Now the vegetable garden, what a haven this was. A large part to the right of the straight path was given over to potatoes. I remember so well walking bare-footed in the cool soft sandy soil spilling in between my toes amongst the runs of potato plants, digging them up carefully to reveal beautiful new potatoes. After being gently cooked were then topped with a slowly melting knob of butter that slid down each side onto the plate and garnished with some common garden mint. Eaten, as part of a main meal or cold in a salad, there has never been anything that tasted so good since. My parents grew a wonderful variety of vegetables carrots, peas, parsnips, onions, sprouts, and cabbages and during the summer months my Mother grew lettuces, tomatoes, marrows and cucumbers. She also grew a variety of herbs; the two I remember her using most being mint and chives. Chives she used to chop finely and sprinkle onto potato salad or float on a chicken soup together with fried cubes of bread there were no croutons to be bought in those days, you simply made your own! Mint my Mother used either fresh on potatoes cooked or cold or made into a sauce that was then liberally spread over roast lamb dinners. She would also make sufficient sauce to last us throughout the winter months until the plants would start growing again the following spring.
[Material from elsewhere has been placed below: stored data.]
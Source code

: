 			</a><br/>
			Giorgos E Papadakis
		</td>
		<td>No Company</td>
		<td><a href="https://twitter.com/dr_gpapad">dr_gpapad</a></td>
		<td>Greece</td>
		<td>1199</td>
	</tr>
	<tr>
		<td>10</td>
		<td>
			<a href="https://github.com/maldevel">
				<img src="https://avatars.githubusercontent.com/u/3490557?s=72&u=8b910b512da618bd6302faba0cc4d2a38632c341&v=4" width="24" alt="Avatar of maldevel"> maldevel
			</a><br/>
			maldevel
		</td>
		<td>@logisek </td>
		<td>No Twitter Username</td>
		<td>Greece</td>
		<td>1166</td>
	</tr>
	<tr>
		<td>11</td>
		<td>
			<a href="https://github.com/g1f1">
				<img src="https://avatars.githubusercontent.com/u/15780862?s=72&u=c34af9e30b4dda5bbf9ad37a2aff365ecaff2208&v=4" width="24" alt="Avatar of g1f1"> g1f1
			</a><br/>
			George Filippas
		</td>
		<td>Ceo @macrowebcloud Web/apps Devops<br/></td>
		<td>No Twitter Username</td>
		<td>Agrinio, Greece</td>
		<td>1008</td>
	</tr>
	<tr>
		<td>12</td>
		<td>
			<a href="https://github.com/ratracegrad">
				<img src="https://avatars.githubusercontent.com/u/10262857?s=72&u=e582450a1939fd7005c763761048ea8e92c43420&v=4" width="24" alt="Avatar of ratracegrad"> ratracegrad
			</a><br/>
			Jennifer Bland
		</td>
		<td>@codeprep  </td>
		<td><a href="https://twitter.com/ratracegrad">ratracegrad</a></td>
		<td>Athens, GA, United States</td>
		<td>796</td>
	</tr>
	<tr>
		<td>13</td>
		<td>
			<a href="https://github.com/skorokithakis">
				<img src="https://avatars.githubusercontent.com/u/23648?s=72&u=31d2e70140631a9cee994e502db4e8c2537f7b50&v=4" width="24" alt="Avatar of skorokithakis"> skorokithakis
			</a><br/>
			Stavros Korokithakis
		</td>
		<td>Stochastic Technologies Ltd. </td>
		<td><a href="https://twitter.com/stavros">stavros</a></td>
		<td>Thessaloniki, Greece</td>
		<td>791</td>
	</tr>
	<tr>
My Mother took on the responsibility of growing a variety of runner beans. Early each spring, my Father would erect a crossed trellis of six-foot long bamboo canes to support the vigorous common climbing green runner bean, the flowers of which are red. Greenfly was a common problem and was combated by my parents using a mixture of washing-up liquid in water and then sprayed onto the invading insects. Later, this was then hosed off with clean water washing away the dead greenfly and leaving the beans to continue without further intrusion. The other two varieties of runner beans that my Mother grew were a dwarf variety and soft tender yellow French beans. All three varieties were delicious and so tender. There was something so satisfying and comforting in being able to pick up the metal colander in the kitchen and wander off into the garden and choose ones vegetables for a meal. When I eventually left home, I was never been able to do this ever again except when visiting my parents. The garden I eventually had when married, had thick clay soil and was inhabited by an army of indestructible Neanderthal-minded slugs and snails that possessed a voracious appetite and devoured anything green on sight above and below ground level.
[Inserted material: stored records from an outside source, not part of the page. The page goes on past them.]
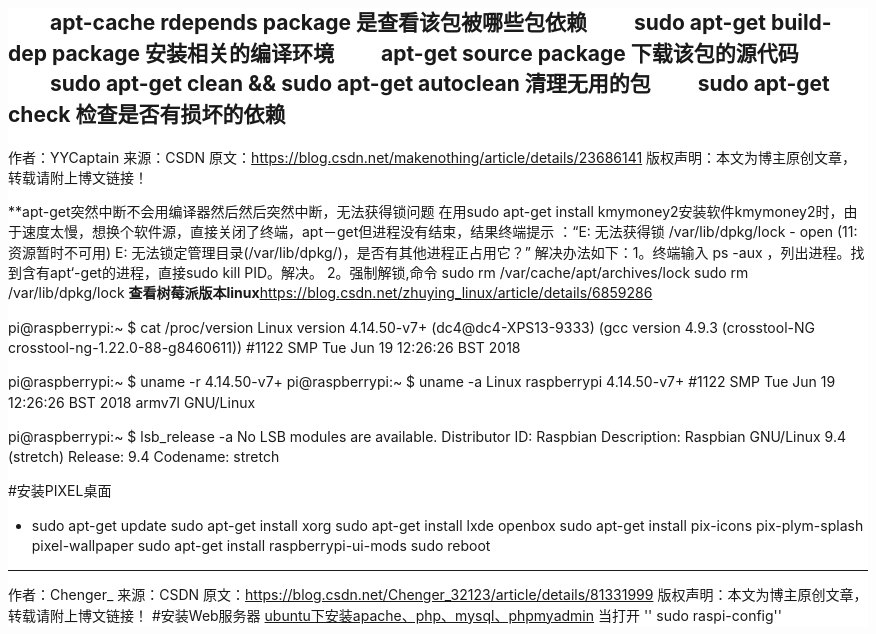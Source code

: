 　　apt-cache rdepends package 是查看该包被哪些包依赖
　　sudo apt-get build-dep package 安装相关的编译环境
　　apt-get source package 下载该包的源代码
　　sudo apt-get clean && sudo apt-get autoclean 清理无用的包
　　sudo apt-get check 检查是否有损坏的依赖 
--------------------- 
作者：YYCaptain 
来源：CSDN 
原文：https://blog.csdn.net/makenothing/article/details/23686141 
版权声明：本文为博主原创文章，转载请附上博文链接！





**apt-get突然中断不会用编译器然后然后突然中断，无法获得锁问题
在用sudo apt-get install kmymoney2安装软件kmymoney2时，由于速度太慢，想换个软件源，直接关闭了终端，apt－get但进程没有结束，结果终端提示
：“E: 无法获得锁 /var/lib/dpkg/lock - open (11: 资源暂时不可用)
E: 无法锁定管理目录(/var/lib/dpkg/)，是否有其他进程正占用它？”
解决办法如下：1。终端输入 ps  -aux ，列出进程。找到含有apt‘-get的进程，直接sudo kill PID。解决。
2。强制解锁,命令
sudo rm /var/cache/apt/archives/lock
sudo rm /var/lib/dpkg/lock
**查看树莓派版本linux**https://blog.csdn.net/zhuying_linux/article/details/6859286

pi@raspberrypi:~ $  cat /proc/version
Linux version 4.14.50-v7+ (dc4@dc4-XPS13-9333) (gcc version 4.9.3 (crosstool-NG crosstool-ng-1.22.0-88-g8460611)) #1122 SMP Tue Jun 19 12:26:26 BST 2018

pi@raspberrypi:~ $ uname -r
4.14.50-v7+
pi@raspberrypi:~ $ uname -a
Linux raspberrypi 4.14.50-v7+ #1122 SMP Tue Jun 19 12:26:26 BST 2018 armv7l GNU/Linux

pi@raspberrypi:~ $ lsb_release -a
No LSB modules are available.
Distributor ID: Raspbian
Description:    Raspbian GNU/Linux 9.4 (stretch)
Release:        9.4
Codename:       stretch


#安装PIXEL桌面
- sudo apt-get update
sudo apt-get install xorg
sudo apt-get install lxde openbox
sudo apt-get install pix-icons pix-plym-splash pixel-wallpaper
sudo apt-get install raspberrypi-ui-mods
sudo reboot
--------------------- 
作者：Chenger_ 
来源：CSDN 
原文：https://blog.csdn.net/Chenger_32123/article/details/81331999 
版权声明：本文为博主原创文章，转载请附上博文链接！
#安装Web服务器
[ubuntu下安装apache、php、mysql、phpmyadmin](http://blog.lxx1.com/807)
当打开
'' sudo raspi-config''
Behind the beans was the treasured strawberry bed. My parents tended these plants with gentle loving care ensuring that we always had a bumper crop of juicy strawberries. To protect the fruit from equally enthusiastic birds, my Father tried using black cotton criss-crossed over the plants tied to little sticks around the perimeter of the bed, as a deterrent. Sadly this trapped and injured too many birds that attempted access to the fruit. Eventually a special strawberry net was purchased and erected over the plants. Unfortunately, the birds were a very determined bunch enticed by the tempting red fruit and many a time I would find usually a female blackbird or starling trapped either in or under the net, which then needed freeing. At least the net did not injure the birds, as the black cotton had and once freed, they would fly off to plot another avenue of access to the inviting fruit!